The AFL (Australian Football League) began in 1897 as the eight team VFL (Victorian Football League), consisting of seven inner-Melbourne clubs plus the regional city of Geelong’s representative team. As early as August 1898, moving image cameras were filming VFL football matches, capturing footage of Essendon and Geelong’s late season clash at the East Melbourne Cricket Ground.
However, it was not until Saturday 2 October 1909 at the famous Melbourne Cricket Ground that we get our earliest surviving glimpse of the way the game was played. In a low-scoring contest, and despite not kicking a goal in the last quarter, South Melbourne held off a desperate Carlton to win its first premiership flag by a slender two points in front of over 37,000 fans. This was South Melbourne’s first flag, one of only four in 113 years of the competition as South Melbourne/the Sydney Swans.
In 2009, to celebrate the centenary of this important sporting film, the NFSA created a new digital master from the film’s best surviving film component.

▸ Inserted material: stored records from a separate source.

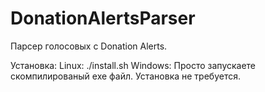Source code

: # DonationAlertsParser
Парсер голосовых с Donation Alerts.

Установка:
  Linux:
    ./install.sh
  Windows:
    Просто запускаете скомпилированый exe файл.
    Установка не требуется.

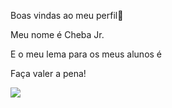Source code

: Boas vindas ao meu perfil💙

Meu nome é Cheba Jr.

E o meu lema para os meus alunos é

Faça valer a pena!

![](https://media1.tenor.com/m/WtVnnj9BBpsAAAAC/xmas-happy.gif)
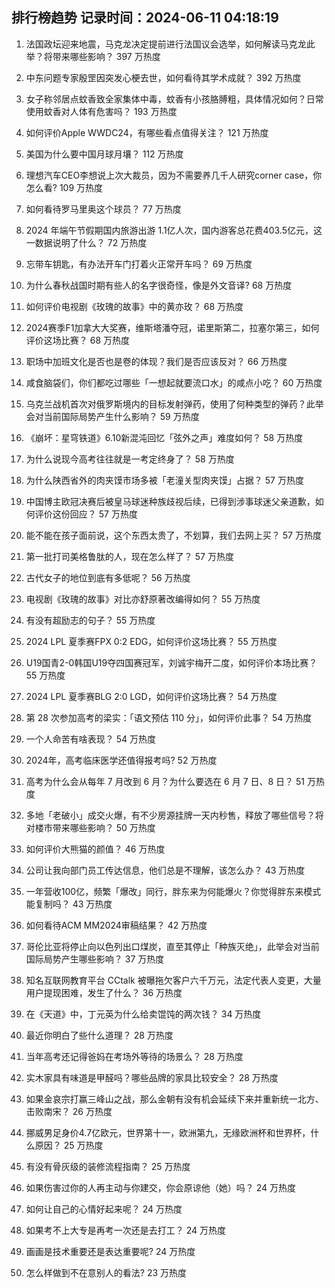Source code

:
## 排行榜趋势 记录时间：2024-06-11 04:18:19
  
  1. 法国政坛迎来地震，马克龙决定提前进行法国议会选举，如何解读马克龙此举？将带来哪些影响？ 397 万热度
    
  2. 中东问题专家殷罡因突发心梗去世，如何看待其学术成就？ 392 万热度
    
  3. 女子称邻居点蚊香致全家集体中毒，蚊香有小孩胳膊粗，具体情况如何？日常使用蚊香对人体有危害吗？ 193 万热度
    
  4. 如何评价Apple WWDC24，有哪些看点值得关注？ 121 万热度
    
  5. 美国为什么要中国月球月壤？ 112 万热度
    
  6. 理想汽车CEO李想说上次大裁员，因为不需要养几千人研究corner case，你怎么看? 109 万热度
    
  7. 如何看待罗马里奥这个球员？ 77 万热度
    
  8. 2024 年端午节假期国内旅游出游 1.1亿人次，国内游客总花费403.5亿元，这一数据说明了什么？ 72 万热度
    
  9. 忘带车钥匙，有办法开车门打着火正常开车吗？ 69 万热度
    
  10. 为什么春秋战国时期有些人的名字很奇怪，像是外文音译? 68 万热度
    
  11. 如何评价电视剧《玫瑰的故事》中的黄亦玫？ 68 万热度
    
  12. 2024赛季F1加拿大大奖赛，维斯塔潘夺冠，诺里斯第二，拉塞尔第三，如何评价这场比赛？ 68 万热度
    
  13. 职场中加班文化是否也是卷的体现？我们是否应该反对？ 66 万热度
    
  14. 咸食脑袋们，你们都吃过哪些「一想起就要流口水」的咸点小吃？ 60 万热度
    
  15. 乌克兰战机首次对俄罗斯境内的目标发射弹药，使用了何种类型的弹药？此举会对当前国际局势产生什么影响？ 59 万热度
    
  16. 《崩坏：星穹铁道》6.10新混沌回忆「弦外之声」难度如何？ 58 万热度
    
  17. 为什么说现今高考往往就是一考定终身了？ 58 万热度
    
  18. 为什么陕西省外的肉夹馍市场多被「老潼关型肉夹馍」占据？ 57 万热度
    
  19. 中国博主欧冠决赛后被皇马球迷种族歧视后续，已得到涉事球迷父亲道歉，如何评价这份回应？ 57 万热度
    
  20. 能不能在孩子面前说，这个东西太贵了，不划算，我们去网上买？ 57 万热度
    
  21. 第一批打司美格鲁肽的人，现在怎么样了？ 57 万热度
    
  22. 古代女子的地位到底有多低呢？ 56 万热度
    
  23. 电视剧《玫瑰的故事》对比亦舒原著改编得如何？ 55 万热度
    
  24. 有没有超励志的句子？ 55 万热度
    
  25. 2024 LPL 夏季赛FPX 0:2 EDG，如何评价这场比赛？ 55 万热度
    
  26. U19国青2-0韩国U19夺四国赛冠军，刘诚宇梅开二度，如何评价本场比赛？ 55 万热度
    
  27. 2024 LPL 夏季赛BLG 2:0 LGD，如何评价这场比赛？ 54 万热度
    
  28. 第 28 次参加高考的梁实：「语文预估 110 分」，如何评价此事？ 54 万热度
    
  29. 一个人命苦有啥表现？ 54 万热度
    
  30. 2024年，高考临床医学还值得报考吗? 52 万热度
    
  31. 高考为什么会从每年 7 月改到 6 月？为什么要选在 6 月 7 日、8 日？ 51 万热度
    
  32. 多地「老破小」成交火爆，有不少房源挂牌一天内秒售，释放了哪些信号？将对楼市带来哪些影响？ 50 万热度
    
  33. 如何评价大熊猫的颜值？ 46 万热度
    
  34. 公司让我向部门员工传达信息，他们总是不理解，该怎么办？ 43 万热度
    
  35. 一年营收100亿，频繁「爆改」同行，胖东来为何能爆火？你觉得胖东来模式能复制吗？ 43 万热度
    
  36. 如何看待ACM MM2024审稿结果？ 42 万热度
    
  37. 哥伦比亚将停止向以色列出口煤炭，直至其停止「种族灭绝」，此举会对当前国际局势产生哪些影响？ 37 万热度
    
  38. 知名互联网教育平台 CCtalk 被曝拖欠客户六千万元，法定代表人变更，大量用户提现困难，发生了什么？ 36 万热度
    
  39. 在《天道》中，丁元英为什么给卖馄饨的两次钱？ 34 万热度
    
  40. 最近你明白了些什么道理？ 28 万热度
    
  41. 当年高考还记得爸妈在考场外等待的场景么？ 28 万热度
    
  42. 实木家具有味道是甲醛吗？哪些品牌的家具比较安全？ 28 万热度
    
  43. 如果金哀宗打赢三峰山之战，那么金朝有没有机会延续下来并重新统一北方、击败南宋？ 26 万热度
    
  44. 挪威男足身价4.7亿欧元，世界第十一，欧洲第九，无缘欧洲杯和世界杯，什么原因？ 25 万热度
    
  45. 有没有骨灰级的装修流程指南？ 25 万热度
    
  46. 如果伤害过你的人再主动与你建交，你会原谅他（她）吗？ 24 万热度
    
  47. 如何让自己的心情好起来呢？ 24 万热度
    
  48. 如果考不上大专是再考一次还是去打工？ 24 万热度
    
  49. 画画是技术重要还是表达重要呢? 24 万热度
    
  50. 怎么样做到不在意别人的看法? 23 万热度
    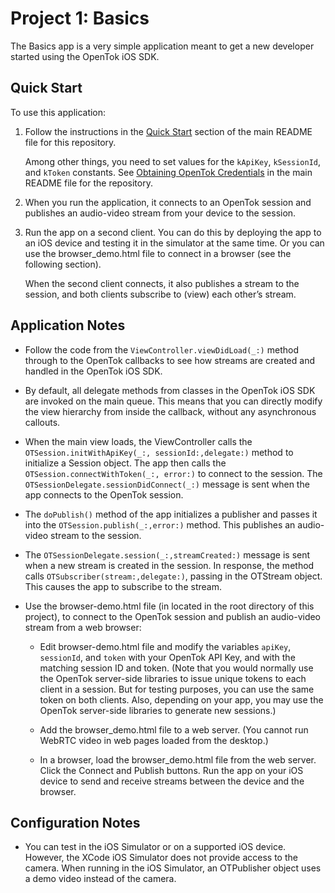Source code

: Project 1: Basics
======================

The Basics app is a very simple application meant to get a new developer
started using the OpenTok iOS SDK.

Quick Start
-----------

To use this application:

1. Follow the instructions in the [Quick Start](../README.md#quick-start)
   section of the main README file for this repository.

   Among other things, you need to set values for the `kApiKey`, `kSessionId`,
   and `kToken` constants. See [Obtaining OpenTok
   Credentials](../README.md#obtaining-opentok-credentials)
   in the main README file for the repository.

2. When you run the application, it connects to an OpenTok session and
   publishes an audio-video stream from your device to the session.

3. Run the app on a second client. You can do this by deploying the app to an
   iOS device and testing it in the simulator at the same time. Or you can use
   the browser_demo.html file to connect in a browser (see the following
   section).

   When the second client connects, it also publishes a stream to the session,
   and both clients subscribe to (view) each other’s stream.

Application Notes
-----------------

*   Follow the code from the `ViewController.viewDidLoad(_:)` method through
    to the OpenTok callbacks to see how streams are created and handled in
    the OpenTok iOS SDK.

*   By default, all delegate methods from classes in the OpenTok iOS SDK are
    invoked on the main queue. This means that you can directly modify the view
    hierarchy from inside the callback, without any asynchronous callouts.

*   When the main view loads, the ViewController calls the
    `OTSession.initWithApiKey(_:, sessionId:,delegate:)` method to initialize
    a Session object. The app then calls the
    `OTSession.connectWithToken(_:, error:)` to connect to the session. The
    `OTSessionDelegate.sessionDidConnect(_:)` message is sent when the app
    connects to the OpenTok session.

*   The `doPublish()` method of the app initializes a publisher and passes it
    into the `OTSession.publish(_:,error:)` method. This publishes an
    audio-video stream to the session.

*   The `OTSessionDelegate.session(_:,streamCreated:)` message is sent when
    a new stream is created in the session. In response, the
    method calls `OTSubscriber(stream:,delegate:)`,
    passing in the OTStream object. This causes the app to subscribe to the
    stream.

*   Use the browser-demo.html file (in located in the root directory of this
    project), to connect to the OpenTok session and publish an audio-video
    stream from a web browser:

    * Edit browser-demo.html file and modify the variables `apiKey`,
      `sessionId`, and `token` with your OpenTok API Key, and with the matching
      session ID and token. (Note that you would normally use the OpenTok
      server-side libraries to issue unique tokens to each client in a session.
      But for testing purposes, you can use the same token on both clients.
      Also, depending on your app, you may use the OpenTok server-side
      libraries to generate new sessions.)

    * Add the browser_demo.html file to a web server. (You cannot run WebRTC
      video in web pages loaded from the desktop.)

    * In a browser, load the browser_demo.html file from the web server. Click
      the Connect and Publish buttons. Run the app on your iOS device to send
      and receive streams between the device and the browser.


Configuration Notes
-------------------

*   You can test in the iOS Simulator or on a supported iOS device. However, the
    XCode iOS Simulator does not provide access to the camera. When running in
    the iOS Simulator, an OTPublisher object uses a demo video instead of the
    camera.

[1]: https://tokbox.com/account/#/
[2]: https://tokbox.com/developer/sdks/server/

From this, the NFSA has produced a three-minute highlights package of this historic film for viewing on the big screen at Melbourne’s Federation Square. This will be seen up to 12 times a day from 8 to 25 September and is the first time that this upgraded version will be seen on the big screen. For those of you passing through Melbourne, Federation Square is located literally a drop punt from Flinders Street station and a brisk walk from the MCG, ground zero for any self-respecting Aussie Rules fan.
I hope you can catch this rare opportunity to see this priceless fragment of Australian sporting film history on a big screen! If you can’t get down to Melbourne during September, you can always view the entire film on a much smaller screen via the digitised version available on the NFSA YouTube channel.